『ファースト・フライト』曽川文昭
表題作にあたる連作「ファースト・フライト」では、新型飛行機の初飛行というとても貴重な場面が題材になっている。物珍しさもありながらこれはふしぎな謎のかけられた歌で目を引いた。
空けておくように、とされたのはいよいよ初飛行の日時が決まり、その瞬間を(遠方からでも)見届けよという意味であろう。この人も何かの形でかかわっているから連絡が来るわけだが「読み流したり」が一首に取り付けられた謎となって、歌のまとう風向きや方向を尾翼のように定めている。
十二月、クリスマスとも噂され初飛行の日は近づけるらし
と連作の冒頭で書かれるように、その瞬間は待ち望まれたものであるのか、しかもクリスマスなどしゃれてるなあ、と思えば「読み流したり」とメールはあっさり片づけられる。「初飛行近し」に込められるのは高揚感というよりも単なる事実である。この心のギャップがどこから出てくるかといえば、「空けておけ」という命令文のニュアンスによるものであろう。短歌に落とし込めば音数の都合上「空けておけ」と少々そっけない言い方となるが、実際にはそれよりか丁寧な文面だったはずである。案内とかアナウンスと呼ばれる、情報を知らせることが目的のメールだろう。それでもそこに何か小さな力学が働く。特に「発信」というごくみじかい単方向の表現。メールアドレスがときどき無機的な意味のない文字列に見えてしまうように、発信者の顔はこのとき磨りガラスでさえぎられており、不均衡をもたらす。
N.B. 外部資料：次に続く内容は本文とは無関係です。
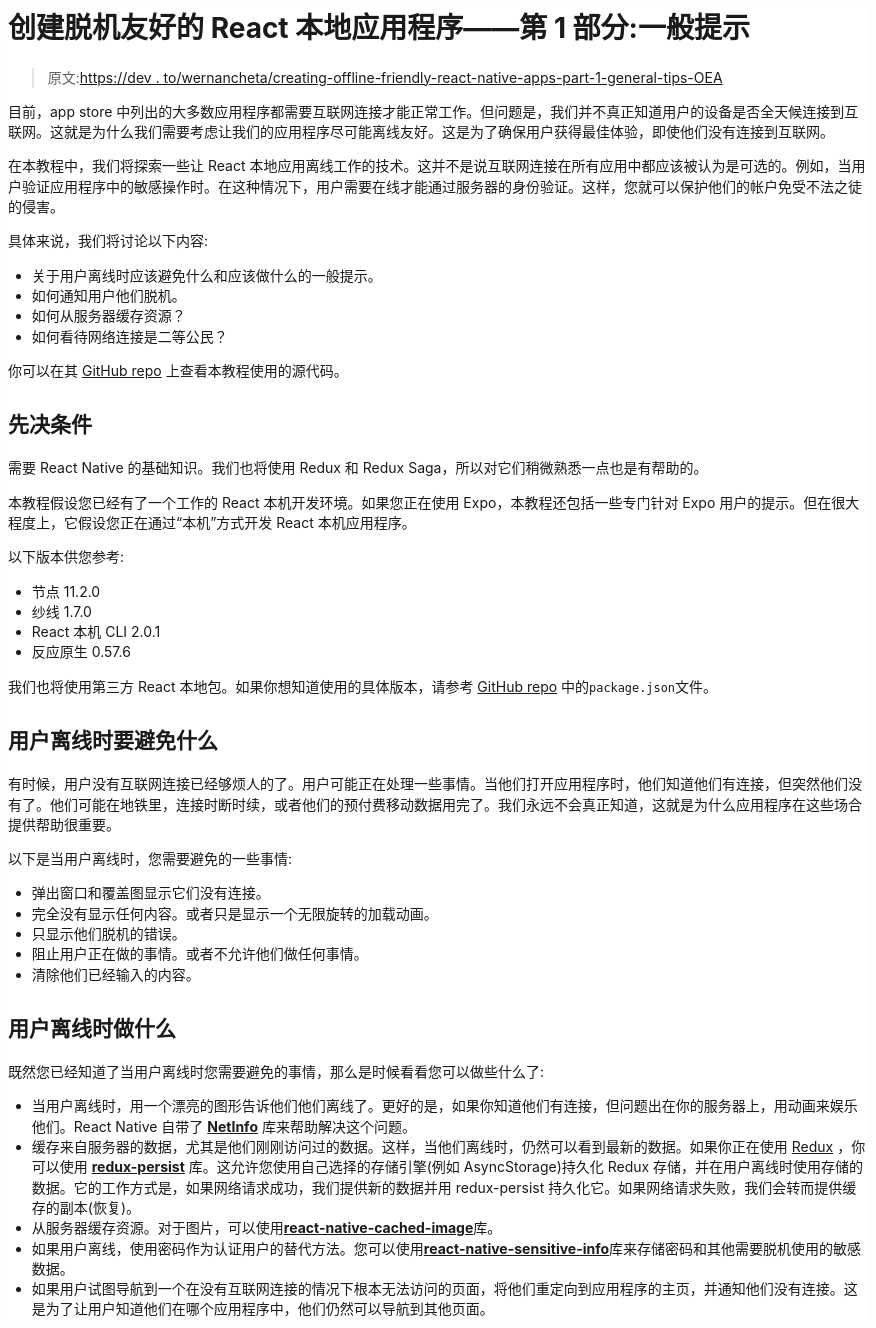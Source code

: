# 创建脱机友好的 React 本地应用程序——第 1 部分:一般提示

> 原文:[https://dev . to/wernancheta/creating-offline-friendly-react-native-apps-part-1-general-tips-OEA](https://dev.to/wernancheta/creating-offline-friendly-react-native-apps-part-1-general-tips-oea)

目前，app store 中列出的大多数应用程序都需要互联网连接才能正常工作。但问题是，我们并不真正知道用户的设备是否全天候连接到互联网。这就是为什么我们需要考虑让我们的应用程序尽可能离线友好。这是为了确保用户获得最佳体验，即使他们没有连接到互联网。

在本教程中，我们将探索一些让 React 本地应用离线工作的技术。这并不是说互联网连接在所有应用中都应该被认为是可选的。例如，当用户验证应用程序中的敏感操作时。在这种情况下，用户需要在线才能通过服务器的身份验证。这样，您就可以保护他们的帐户免受不法之徒的侵害。

具体来说，我们将讨论以下内容:

*   关于用户离线时应该避免什么和应该做什么的一般提示。
*   如何通知用户他们脱机。
*   如何从服务器缓存资源？
*   如何看待网络连接是二等公民？

你可以在其 [GitHub repo](https://github.com/anchetawern/RNOffline) 上查看本教程使用的源代码。

## [](#prerequisites)先决条件

需要 React Native 的基础知识。我们也将使用 Redux 和 Redux Saga，所以对它们稍微熟悉一点也是有帮助的。

本教程假设您已经有了一个工作的 React 本机开发环境。如果您正在使用 Expo，本教程还包括一些专门针对 Expo 用户的提示。但在很大程度上，它假设您正在通过“本机”方式开发 React 本机应用程序。

以下版本供您参考:

*   节点 11.2.0
*   纱线 1.7.0
*   React 本机 CLI 2.0.1
*   反应原生 0.57.6

我们也将使用第三方 React 本地包。如果你想知道使用的具体版本，请参考 [GitHub repo](https://github.com/anchetaWern/RNOffline) 中的`package.json`文件。

## [](#what-to-avoid-when-the-user-is-offline)用户离线时要避免什么

有时候，用户没有互联网连接已经够烦人的了。用户可能正在处理一些事情。当他们打开应用程序时，他们知道他们有连接，但突然他们没有了。他们可能在地铁里，连接时断时续，或者他们的预付费移动数据用完了。我们永远不会真正知道，这就是为什么应用程序在这些场合提供帮助很重要。

以下是当用户离线时，您需要避免的一些事情:

*   弹出窗口和覆盖图显示它们没有连接。
*   完全没有显示任何内容。或者只是显示一个无限旋转的加载动画。
*   只显示他们脱机的错误。
*   阻止用户正在做的事情。或者不允许他们做任何事情。
*   清除他们已经输入的内容。

## [](#what-to-do-when-the-user-is-offline)用户离线时做什么

既然您已经知道了当用户离线时您需要避免的事情，那么是时候看看您可以做些什么了:

*   当用户离线时，用一个漂亮的图形告诉他们他们离线了。更好的是，如果你知道他们有连接，但问题出在你的服务器上，用动画来娱乐他们。React Native 自带了 [**NetInfo**](https://facebook.github.io/react-native/docs/netinfo.html) 库来帮助解决这个问题。
*   缓存来自服务器的数据，尤其是他们刚刚访问过的数据。这样，当他们离线时，仍然可以看到最新的数据。如果你正在使用 [Redux](https://redux.js.org/) ，你可以使用 [**redux-persist**](https://github.com/rt2zz/redux-persist) 库。这允许您使用自己选择的存储引擎(例如 AsyncStorage)持久化 Redux 存储，并在用户离线时使用存储的数据。它的工作方式是，如果网络请求成功，我们提供新的数据并用 redux-persist 持久化它。如果网络请求失败，我们会转而提供缓存的副本(恢复)。
*   从服务器缓存资源。对于图片，可以使用[**react-native-cached-image**](https://github.com/kfiroo/react-native-cached-image)库。
*   如果用户离线，使用密码作为认证用户的替代方法。您可以使用[**react-native-sensitive-info**](https://github.com/mCodex/react-native-sensitive-info)库来存储密码和其他需要脱机使用的敏感数据。
*   如果用户试图导航到一个在没有互联网连接的情况下根本无法访问的页面，将他们重定向到应用程序的主页，并通知他们没有连接。这是为了让用户知道他们在哪个应用程序中，他们仍然可以导航到其他页面。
反対に受信者の顔がモニタにまで反射して二重写しとなる。「初飛行」に対する自身の関心は、こうしたものも含めてさまざまな影響を受けながら、いまや何層かにぶれている。
また、「空けておけ」←「この日時を」と構成されるとき、なにか人生の自律的な時間の一部が抜けおちて、落とし穴みたいにどこかの空間へ落下してしまったような感じがする。「日時」というスロットが無数にあるとすれば、そのうち一つにnull(無や空)がセットされて、誰に悪気はなくても動かしようがなくなってしまう感じ。
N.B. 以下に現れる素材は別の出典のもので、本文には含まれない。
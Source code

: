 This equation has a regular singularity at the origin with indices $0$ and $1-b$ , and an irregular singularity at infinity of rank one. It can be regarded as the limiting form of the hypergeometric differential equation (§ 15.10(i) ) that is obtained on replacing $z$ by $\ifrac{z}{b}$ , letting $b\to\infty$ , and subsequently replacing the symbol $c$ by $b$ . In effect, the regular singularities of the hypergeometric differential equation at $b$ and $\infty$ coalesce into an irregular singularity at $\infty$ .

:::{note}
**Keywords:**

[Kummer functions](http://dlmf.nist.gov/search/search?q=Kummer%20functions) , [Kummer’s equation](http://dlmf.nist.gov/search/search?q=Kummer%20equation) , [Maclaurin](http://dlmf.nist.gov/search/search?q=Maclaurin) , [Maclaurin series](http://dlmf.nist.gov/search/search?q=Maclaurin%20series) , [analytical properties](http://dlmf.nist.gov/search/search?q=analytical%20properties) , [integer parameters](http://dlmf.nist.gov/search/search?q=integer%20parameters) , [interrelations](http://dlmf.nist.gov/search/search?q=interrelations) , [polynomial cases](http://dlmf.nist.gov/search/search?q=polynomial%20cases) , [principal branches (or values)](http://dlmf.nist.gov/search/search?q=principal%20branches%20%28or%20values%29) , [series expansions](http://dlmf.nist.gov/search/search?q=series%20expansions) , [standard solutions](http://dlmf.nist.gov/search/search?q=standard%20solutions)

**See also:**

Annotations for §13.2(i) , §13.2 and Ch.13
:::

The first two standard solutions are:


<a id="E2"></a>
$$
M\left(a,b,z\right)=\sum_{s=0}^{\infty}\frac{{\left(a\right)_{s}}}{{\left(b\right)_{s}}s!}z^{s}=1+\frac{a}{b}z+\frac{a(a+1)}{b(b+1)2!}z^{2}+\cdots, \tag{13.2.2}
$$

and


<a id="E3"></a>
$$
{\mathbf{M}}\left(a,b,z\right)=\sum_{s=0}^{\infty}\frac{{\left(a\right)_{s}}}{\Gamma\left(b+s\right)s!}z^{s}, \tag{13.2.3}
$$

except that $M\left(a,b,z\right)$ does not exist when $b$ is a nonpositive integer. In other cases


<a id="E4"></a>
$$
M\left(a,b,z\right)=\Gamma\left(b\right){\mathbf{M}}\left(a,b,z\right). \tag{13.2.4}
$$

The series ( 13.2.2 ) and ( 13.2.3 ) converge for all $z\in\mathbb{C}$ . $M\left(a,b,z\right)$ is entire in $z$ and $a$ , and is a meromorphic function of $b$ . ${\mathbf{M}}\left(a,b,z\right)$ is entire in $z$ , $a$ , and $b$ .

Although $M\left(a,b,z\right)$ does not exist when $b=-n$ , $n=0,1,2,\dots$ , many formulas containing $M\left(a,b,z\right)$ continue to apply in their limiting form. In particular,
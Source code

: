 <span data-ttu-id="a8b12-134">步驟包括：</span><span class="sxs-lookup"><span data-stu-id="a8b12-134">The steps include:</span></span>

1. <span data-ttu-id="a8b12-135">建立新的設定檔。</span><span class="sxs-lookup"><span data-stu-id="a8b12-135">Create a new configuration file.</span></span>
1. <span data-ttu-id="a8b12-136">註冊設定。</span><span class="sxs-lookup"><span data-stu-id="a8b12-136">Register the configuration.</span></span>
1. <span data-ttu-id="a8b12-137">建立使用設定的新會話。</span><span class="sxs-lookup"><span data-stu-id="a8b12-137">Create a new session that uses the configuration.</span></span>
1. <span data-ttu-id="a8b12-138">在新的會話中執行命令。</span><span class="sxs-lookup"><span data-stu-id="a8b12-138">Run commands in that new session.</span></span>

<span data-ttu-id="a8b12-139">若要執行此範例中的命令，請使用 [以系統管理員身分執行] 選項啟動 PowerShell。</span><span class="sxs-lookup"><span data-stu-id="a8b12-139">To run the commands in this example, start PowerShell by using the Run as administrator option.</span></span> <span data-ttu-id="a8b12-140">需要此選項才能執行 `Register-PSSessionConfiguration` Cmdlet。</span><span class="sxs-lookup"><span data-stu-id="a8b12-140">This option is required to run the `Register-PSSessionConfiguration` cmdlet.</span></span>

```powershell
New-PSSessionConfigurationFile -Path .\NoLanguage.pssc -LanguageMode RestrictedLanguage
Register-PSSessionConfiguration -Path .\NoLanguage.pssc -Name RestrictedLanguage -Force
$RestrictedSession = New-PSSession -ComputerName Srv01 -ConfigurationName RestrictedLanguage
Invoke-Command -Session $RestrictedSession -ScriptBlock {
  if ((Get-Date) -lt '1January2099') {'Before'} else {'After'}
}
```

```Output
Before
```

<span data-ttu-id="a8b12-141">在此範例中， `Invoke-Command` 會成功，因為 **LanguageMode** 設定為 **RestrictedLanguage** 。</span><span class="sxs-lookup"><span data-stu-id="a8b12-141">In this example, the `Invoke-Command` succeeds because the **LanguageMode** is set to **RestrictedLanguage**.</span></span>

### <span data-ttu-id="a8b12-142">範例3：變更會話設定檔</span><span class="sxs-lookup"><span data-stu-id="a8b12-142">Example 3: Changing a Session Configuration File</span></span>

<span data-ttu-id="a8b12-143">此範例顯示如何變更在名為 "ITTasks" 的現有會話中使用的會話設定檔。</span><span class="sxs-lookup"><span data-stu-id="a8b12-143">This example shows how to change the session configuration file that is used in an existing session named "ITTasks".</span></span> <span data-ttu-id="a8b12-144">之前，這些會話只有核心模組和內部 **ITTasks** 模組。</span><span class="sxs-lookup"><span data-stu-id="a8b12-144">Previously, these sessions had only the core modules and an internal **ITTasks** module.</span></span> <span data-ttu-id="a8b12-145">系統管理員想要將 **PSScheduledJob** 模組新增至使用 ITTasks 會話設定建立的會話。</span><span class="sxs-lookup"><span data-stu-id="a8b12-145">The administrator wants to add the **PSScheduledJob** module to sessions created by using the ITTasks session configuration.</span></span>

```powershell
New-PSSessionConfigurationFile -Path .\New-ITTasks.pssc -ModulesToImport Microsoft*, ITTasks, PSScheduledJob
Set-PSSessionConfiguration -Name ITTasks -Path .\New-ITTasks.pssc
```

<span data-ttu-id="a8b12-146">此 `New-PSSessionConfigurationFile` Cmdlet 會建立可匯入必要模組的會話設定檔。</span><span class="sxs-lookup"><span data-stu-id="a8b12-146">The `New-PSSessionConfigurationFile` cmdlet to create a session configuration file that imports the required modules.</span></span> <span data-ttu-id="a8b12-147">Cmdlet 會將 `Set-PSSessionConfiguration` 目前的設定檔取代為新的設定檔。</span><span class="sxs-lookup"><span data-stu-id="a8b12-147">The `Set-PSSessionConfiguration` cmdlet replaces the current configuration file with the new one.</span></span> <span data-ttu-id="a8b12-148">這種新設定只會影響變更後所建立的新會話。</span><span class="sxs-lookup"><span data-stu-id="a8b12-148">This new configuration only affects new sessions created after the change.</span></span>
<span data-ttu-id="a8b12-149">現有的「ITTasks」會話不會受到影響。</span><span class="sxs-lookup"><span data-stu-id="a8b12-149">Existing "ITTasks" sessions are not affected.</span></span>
そうして世界と自身との関係性が脳内でせわしなく組み替えられ続ける間、この人はさっくりとメールを読み流した。〈読み流す〉行為はほんらい無意識(無関心)に行われるはずだが、ここでは意識的に行われたためちょっとした乱気流となる。おそらくは照れもにじむだろうか。ときにはこんな風も吹きよせる。仕事の場面をいいながら、このときははにかみ加減に、何か別のことも言い当てようとしている。